Exercise – Pictures in the entries below are to be left out; otherwise, reproduce exactly the lines from the first through the line containing "Note the severity".

Stored data entries

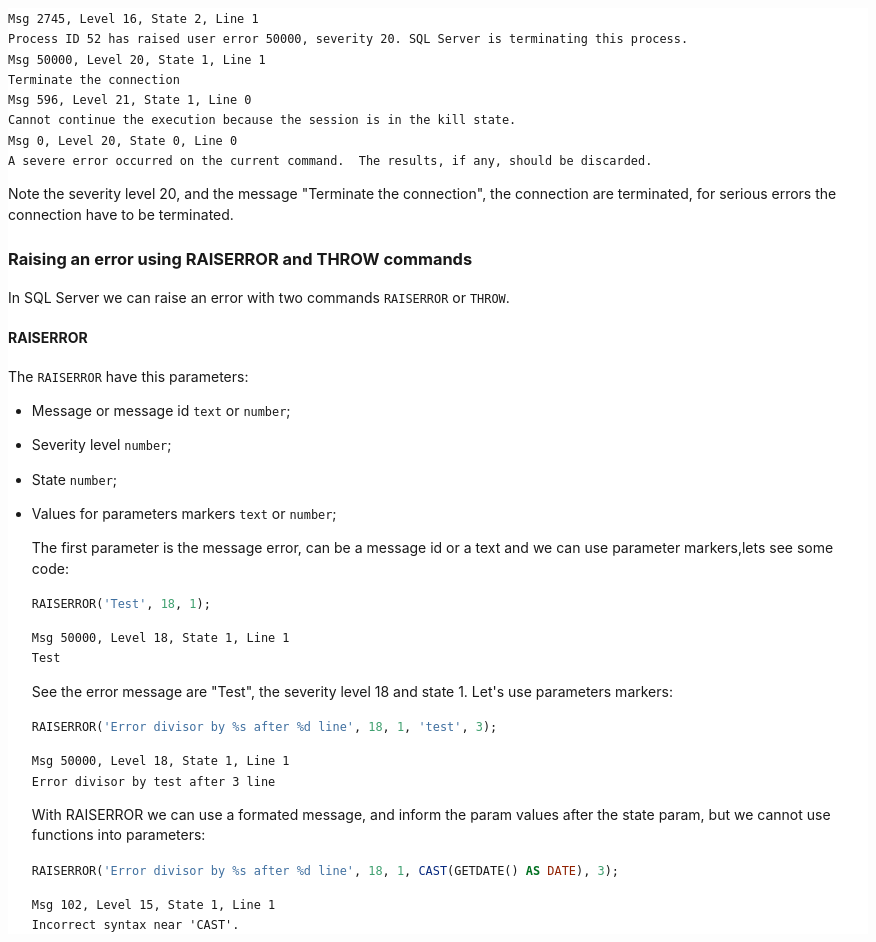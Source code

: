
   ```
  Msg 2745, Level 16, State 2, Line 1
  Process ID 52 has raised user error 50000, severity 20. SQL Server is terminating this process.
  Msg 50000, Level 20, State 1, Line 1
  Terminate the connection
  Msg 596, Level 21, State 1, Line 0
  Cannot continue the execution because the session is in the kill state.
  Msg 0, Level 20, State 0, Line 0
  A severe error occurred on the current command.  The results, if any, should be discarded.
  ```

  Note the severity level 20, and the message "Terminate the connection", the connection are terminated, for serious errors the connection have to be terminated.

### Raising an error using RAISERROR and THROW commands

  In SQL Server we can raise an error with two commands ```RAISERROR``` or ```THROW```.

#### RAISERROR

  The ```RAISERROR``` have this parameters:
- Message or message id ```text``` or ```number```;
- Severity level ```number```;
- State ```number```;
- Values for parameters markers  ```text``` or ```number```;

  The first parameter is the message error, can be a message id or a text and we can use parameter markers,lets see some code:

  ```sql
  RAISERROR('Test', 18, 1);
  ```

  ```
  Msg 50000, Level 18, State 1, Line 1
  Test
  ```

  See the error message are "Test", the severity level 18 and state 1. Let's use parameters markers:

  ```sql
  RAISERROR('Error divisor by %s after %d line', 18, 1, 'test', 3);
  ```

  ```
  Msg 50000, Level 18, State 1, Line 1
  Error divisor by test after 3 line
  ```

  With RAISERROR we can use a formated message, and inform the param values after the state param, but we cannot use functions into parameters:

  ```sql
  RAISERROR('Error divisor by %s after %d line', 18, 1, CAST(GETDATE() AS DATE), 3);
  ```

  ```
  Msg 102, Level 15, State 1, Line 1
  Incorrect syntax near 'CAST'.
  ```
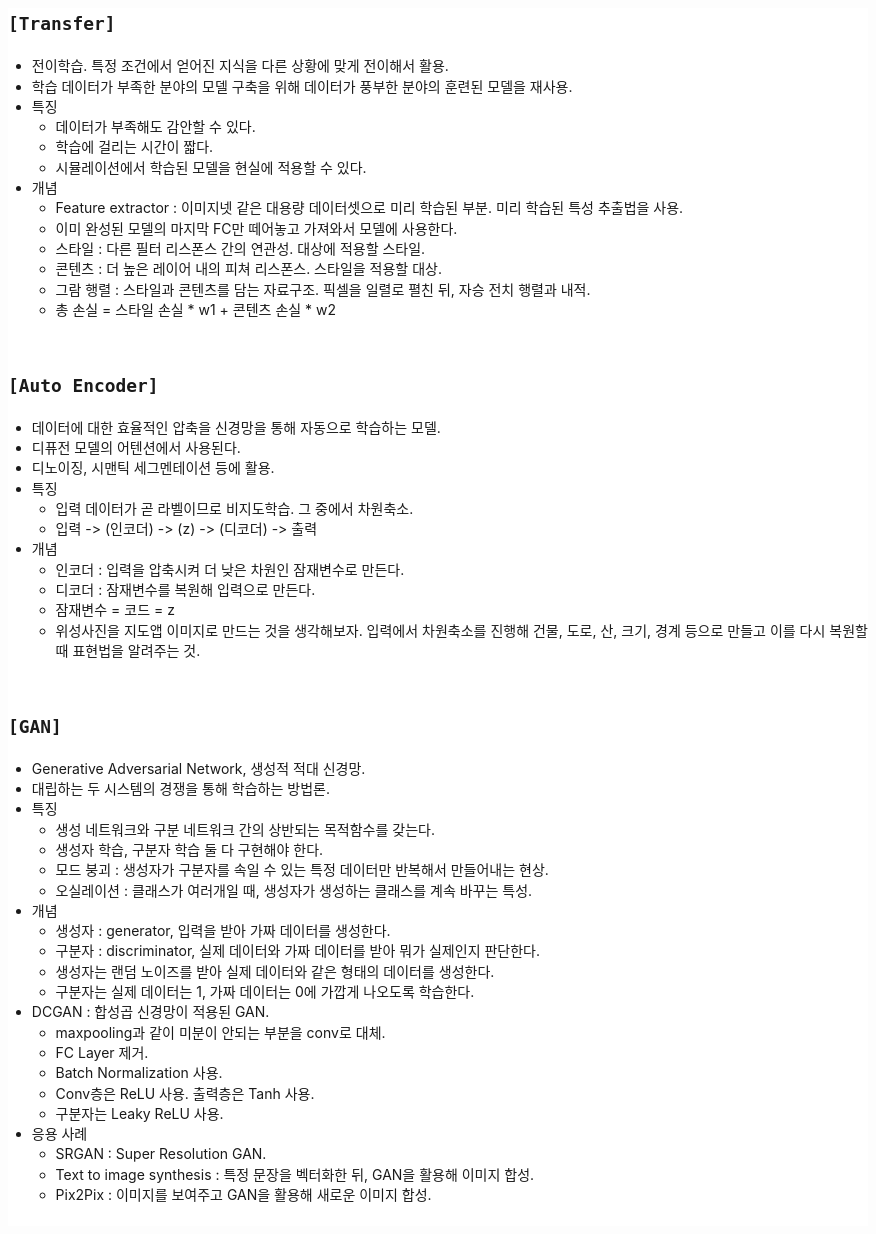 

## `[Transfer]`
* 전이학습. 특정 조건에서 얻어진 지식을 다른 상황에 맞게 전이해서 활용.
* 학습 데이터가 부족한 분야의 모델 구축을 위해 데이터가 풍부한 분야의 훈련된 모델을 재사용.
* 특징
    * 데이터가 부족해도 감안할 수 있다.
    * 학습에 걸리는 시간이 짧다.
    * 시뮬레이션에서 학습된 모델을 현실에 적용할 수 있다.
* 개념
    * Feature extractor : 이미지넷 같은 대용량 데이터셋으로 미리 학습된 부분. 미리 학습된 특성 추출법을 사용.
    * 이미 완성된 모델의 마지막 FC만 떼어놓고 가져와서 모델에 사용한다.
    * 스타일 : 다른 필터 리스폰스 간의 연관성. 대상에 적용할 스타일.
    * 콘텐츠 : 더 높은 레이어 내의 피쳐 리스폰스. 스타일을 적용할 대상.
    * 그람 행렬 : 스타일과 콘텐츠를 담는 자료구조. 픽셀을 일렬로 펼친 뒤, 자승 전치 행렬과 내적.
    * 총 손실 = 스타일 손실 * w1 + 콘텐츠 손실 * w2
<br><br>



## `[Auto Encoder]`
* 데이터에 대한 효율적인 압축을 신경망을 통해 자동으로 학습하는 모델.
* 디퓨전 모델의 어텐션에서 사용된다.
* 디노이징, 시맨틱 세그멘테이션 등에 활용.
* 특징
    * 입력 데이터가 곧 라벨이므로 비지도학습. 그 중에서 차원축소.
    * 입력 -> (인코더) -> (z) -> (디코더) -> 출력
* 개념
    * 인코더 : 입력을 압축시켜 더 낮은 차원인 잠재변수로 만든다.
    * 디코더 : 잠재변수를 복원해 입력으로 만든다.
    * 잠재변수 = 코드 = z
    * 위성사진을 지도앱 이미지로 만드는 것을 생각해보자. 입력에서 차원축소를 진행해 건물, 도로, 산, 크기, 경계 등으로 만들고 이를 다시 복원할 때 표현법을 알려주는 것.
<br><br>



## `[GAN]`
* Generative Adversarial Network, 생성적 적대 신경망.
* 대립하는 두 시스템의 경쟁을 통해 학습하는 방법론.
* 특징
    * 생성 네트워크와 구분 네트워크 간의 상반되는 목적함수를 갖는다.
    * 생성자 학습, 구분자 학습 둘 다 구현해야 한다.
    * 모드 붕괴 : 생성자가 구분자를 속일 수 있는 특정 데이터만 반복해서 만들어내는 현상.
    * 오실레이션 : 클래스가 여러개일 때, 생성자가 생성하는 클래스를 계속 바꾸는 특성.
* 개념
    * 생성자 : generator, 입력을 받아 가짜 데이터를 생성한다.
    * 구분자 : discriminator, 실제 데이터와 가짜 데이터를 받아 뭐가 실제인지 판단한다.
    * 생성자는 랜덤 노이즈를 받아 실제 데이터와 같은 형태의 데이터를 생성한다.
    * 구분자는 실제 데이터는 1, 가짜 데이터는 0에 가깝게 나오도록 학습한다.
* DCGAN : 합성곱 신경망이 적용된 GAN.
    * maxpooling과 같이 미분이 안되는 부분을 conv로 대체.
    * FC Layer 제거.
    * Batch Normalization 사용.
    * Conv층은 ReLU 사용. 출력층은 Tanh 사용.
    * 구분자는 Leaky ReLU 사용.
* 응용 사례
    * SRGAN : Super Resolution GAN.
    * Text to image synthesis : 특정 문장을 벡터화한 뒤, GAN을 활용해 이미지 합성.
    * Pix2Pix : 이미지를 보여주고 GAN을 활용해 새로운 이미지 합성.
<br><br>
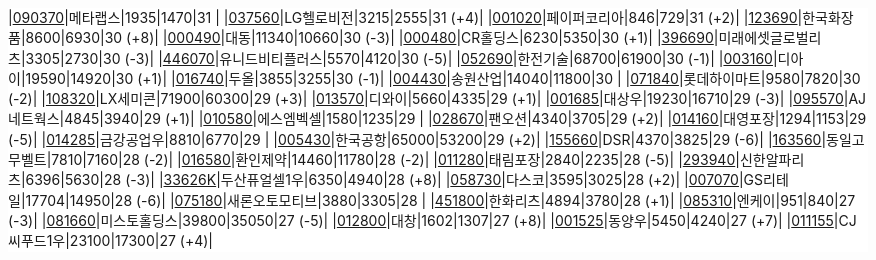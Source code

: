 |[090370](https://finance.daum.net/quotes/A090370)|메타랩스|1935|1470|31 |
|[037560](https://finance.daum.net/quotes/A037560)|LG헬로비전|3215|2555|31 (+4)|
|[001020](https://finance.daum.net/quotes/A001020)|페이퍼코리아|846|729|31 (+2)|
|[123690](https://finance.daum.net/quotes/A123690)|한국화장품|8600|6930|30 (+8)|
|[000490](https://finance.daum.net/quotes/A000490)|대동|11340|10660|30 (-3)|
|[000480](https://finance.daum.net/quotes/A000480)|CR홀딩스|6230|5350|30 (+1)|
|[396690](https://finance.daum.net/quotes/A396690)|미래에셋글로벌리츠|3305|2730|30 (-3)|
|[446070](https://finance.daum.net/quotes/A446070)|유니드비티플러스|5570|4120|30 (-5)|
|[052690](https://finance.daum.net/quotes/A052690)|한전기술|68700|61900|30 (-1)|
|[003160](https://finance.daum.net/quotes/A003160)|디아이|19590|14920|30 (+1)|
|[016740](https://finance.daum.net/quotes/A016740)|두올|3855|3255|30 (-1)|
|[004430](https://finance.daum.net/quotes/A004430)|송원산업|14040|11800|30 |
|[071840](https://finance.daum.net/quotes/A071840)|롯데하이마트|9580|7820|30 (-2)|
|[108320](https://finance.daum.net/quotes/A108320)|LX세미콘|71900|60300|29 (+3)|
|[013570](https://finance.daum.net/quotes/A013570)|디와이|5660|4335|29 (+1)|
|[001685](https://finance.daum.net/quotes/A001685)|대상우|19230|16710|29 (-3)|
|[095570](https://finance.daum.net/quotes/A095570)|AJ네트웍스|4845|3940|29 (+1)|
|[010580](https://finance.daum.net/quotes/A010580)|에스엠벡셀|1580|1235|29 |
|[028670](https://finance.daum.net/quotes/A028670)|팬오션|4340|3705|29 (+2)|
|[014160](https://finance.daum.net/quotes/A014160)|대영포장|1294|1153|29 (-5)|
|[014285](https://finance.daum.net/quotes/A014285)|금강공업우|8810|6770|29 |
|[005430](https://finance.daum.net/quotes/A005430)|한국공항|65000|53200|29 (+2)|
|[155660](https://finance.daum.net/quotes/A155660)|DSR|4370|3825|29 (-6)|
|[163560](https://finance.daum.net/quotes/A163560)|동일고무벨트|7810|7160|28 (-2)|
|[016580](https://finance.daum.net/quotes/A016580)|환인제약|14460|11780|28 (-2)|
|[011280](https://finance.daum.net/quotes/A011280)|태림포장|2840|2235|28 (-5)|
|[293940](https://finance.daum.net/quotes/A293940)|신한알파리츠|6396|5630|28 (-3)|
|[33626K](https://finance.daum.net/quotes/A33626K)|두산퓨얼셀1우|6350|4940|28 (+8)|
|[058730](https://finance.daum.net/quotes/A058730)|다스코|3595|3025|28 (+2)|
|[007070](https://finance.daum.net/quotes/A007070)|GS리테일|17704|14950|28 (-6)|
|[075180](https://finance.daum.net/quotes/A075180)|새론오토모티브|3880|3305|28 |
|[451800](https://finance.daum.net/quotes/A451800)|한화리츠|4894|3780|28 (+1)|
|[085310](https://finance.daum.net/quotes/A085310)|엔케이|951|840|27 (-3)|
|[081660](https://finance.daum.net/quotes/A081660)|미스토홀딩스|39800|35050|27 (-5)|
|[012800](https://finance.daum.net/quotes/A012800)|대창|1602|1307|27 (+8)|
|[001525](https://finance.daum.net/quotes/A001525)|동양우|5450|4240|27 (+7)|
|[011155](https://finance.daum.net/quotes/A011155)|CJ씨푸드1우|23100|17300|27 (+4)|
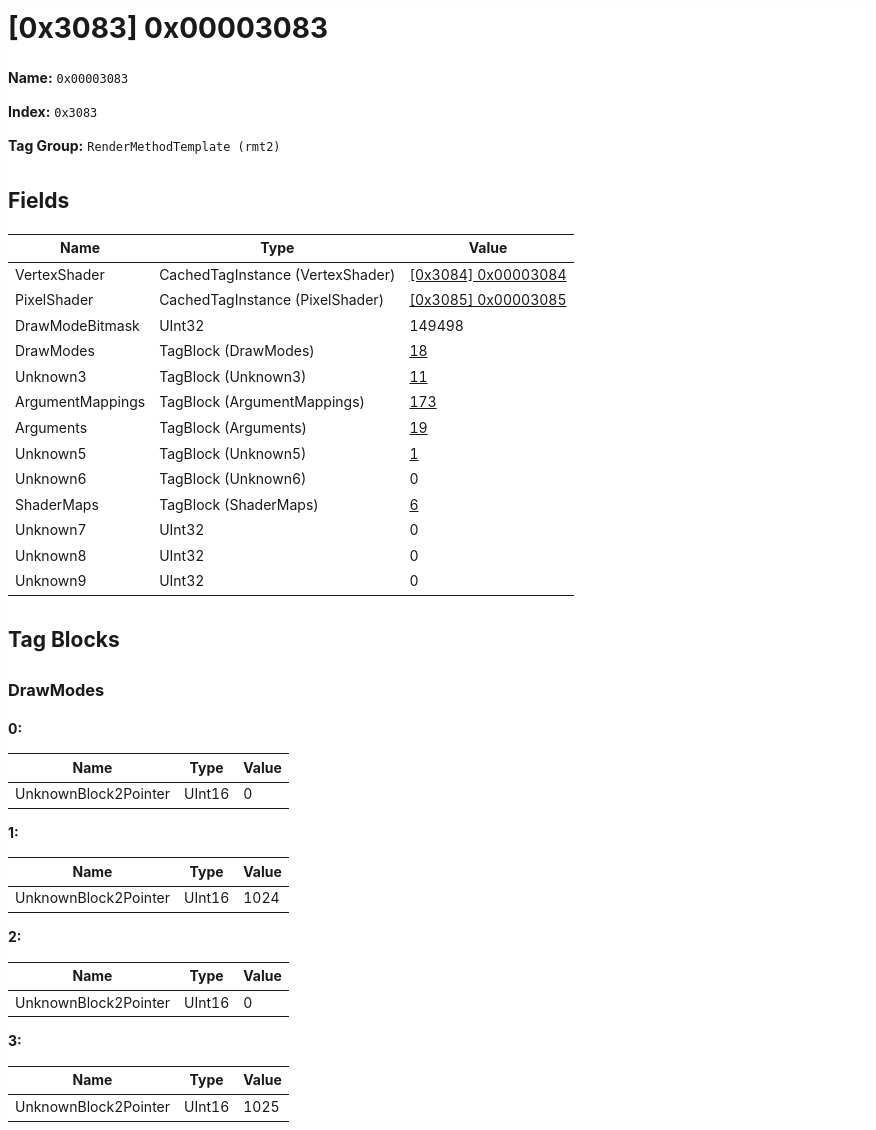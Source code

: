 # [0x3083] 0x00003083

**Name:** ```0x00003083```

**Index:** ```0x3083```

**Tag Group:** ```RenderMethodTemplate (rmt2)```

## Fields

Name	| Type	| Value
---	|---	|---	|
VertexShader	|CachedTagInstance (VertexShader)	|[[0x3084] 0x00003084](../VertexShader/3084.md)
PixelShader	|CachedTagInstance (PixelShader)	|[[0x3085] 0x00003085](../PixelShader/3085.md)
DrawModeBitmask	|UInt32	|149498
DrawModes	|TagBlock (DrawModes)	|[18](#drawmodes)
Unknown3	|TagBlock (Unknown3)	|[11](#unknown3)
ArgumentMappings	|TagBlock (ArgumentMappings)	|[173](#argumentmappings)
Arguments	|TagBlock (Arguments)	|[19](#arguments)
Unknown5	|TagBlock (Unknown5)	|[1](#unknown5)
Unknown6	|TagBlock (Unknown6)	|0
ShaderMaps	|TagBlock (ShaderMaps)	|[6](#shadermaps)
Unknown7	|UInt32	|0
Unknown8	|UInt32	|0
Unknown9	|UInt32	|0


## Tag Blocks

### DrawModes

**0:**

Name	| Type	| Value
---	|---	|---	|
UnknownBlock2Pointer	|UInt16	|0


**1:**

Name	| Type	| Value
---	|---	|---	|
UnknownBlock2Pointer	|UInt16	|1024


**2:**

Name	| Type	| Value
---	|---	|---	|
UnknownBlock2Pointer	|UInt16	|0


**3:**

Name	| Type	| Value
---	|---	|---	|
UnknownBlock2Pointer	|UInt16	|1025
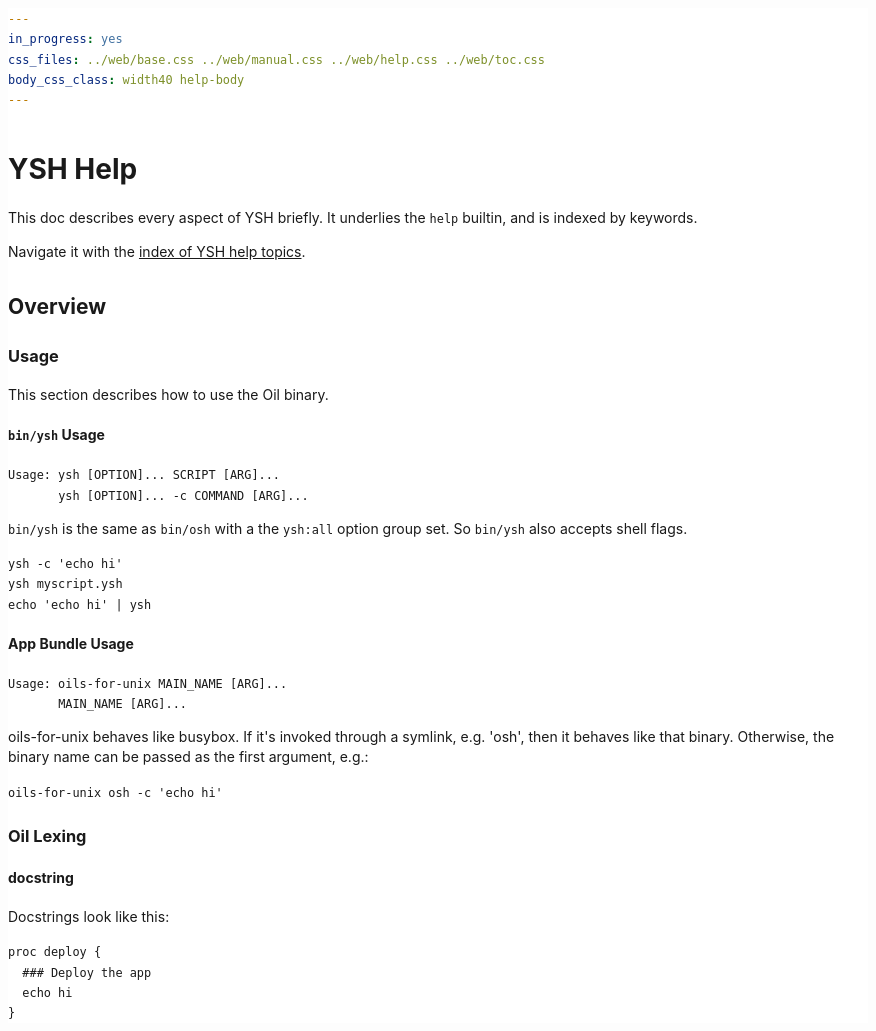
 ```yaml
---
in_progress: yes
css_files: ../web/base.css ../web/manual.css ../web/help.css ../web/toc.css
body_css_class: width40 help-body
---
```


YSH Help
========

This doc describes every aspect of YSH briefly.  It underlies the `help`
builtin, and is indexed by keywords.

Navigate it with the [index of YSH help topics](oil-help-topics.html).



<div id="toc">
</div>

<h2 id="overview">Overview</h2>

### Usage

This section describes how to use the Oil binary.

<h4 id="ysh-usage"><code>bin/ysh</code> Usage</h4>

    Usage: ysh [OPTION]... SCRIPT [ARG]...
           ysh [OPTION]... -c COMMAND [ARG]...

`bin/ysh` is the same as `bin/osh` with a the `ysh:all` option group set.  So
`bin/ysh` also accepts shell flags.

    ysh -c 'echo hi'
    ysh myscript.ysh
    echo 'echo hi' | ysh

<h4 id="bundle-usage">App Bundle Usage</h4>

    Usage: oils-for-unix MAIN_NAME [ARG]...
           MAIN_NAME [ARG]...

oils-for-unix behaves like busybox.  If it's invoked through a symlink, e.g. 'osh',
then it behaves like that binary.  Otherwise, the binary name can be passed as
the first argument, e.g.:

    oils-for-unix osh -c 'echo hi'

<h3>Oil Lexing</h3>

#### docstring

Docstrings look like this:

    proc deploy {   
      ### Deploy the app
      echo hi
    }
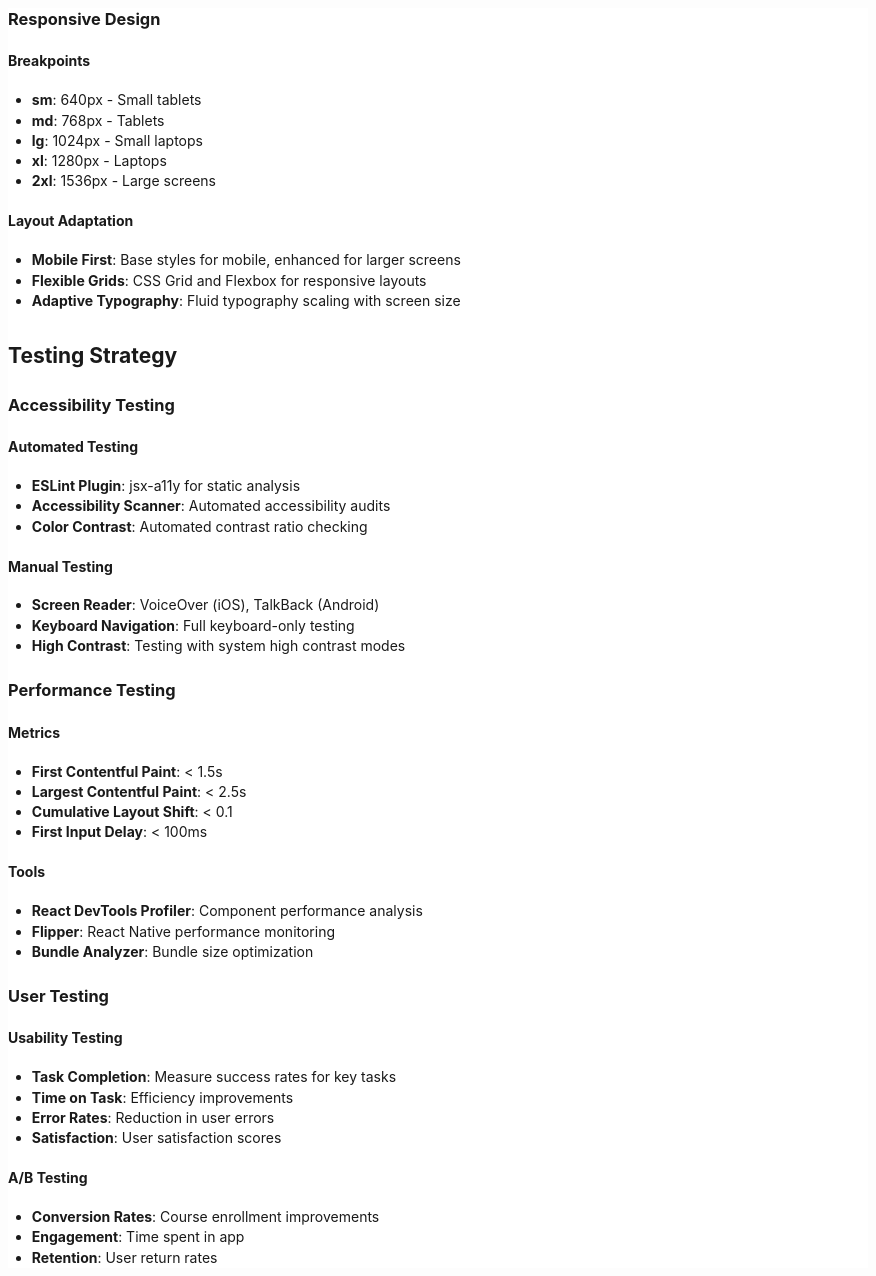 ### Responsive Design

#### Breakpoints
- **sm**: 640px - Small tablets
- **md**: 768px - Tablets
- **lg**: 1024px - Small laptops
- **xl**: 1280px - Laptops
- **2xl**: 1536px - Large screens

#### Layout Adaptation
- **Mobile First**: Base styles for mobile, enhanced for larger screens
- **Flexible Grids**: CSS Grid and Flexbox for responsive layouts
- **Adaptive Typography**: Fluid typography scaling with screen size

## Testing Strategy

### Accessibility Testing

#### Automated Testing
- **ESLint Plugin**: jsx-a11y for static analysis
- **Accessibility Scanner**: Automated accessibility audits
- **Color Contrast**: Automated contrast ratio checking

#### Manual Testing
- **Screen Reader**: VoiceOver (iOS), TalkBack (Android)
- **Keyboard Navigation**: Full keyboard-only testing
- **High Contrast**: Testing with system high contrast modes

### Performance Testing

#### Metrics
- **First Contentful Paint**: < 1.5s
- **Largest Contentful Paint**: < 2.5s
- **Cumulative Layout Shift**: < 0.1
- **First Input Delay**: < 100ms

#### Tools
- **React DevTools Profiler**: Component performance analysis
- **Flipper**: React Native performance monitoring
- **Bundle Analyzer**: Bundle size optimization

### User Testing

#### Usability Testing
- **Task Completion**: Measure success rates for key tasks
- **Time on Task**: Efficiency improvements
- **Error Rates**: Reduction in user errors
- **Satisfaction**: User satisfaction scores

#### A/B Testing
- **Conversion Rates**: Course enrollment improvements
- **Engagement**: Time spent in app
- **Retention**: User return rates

Response –
Source code

:
   ```
  Msg 2745, Level 16, State 2, Line 1
  Process ID 52 has raised user error 50000, severity 20. SQL Server is terminating this process.
  Msg 50000, Level 20, State 1, Line 1
  Terminate the connection
  Msg 596, Level 21, State 1, Line 0
  Cannot continue the execution because the session is in the kill state.
  Msg 0, Level 20, State 0, Line 0
  A severe error occurred on the current command.  The results, if any, should be discarded.
  ```

  Note the severity level 20, and the message "Terminate the connection", the connection are terminated, for serious errors the connection have to be terminated.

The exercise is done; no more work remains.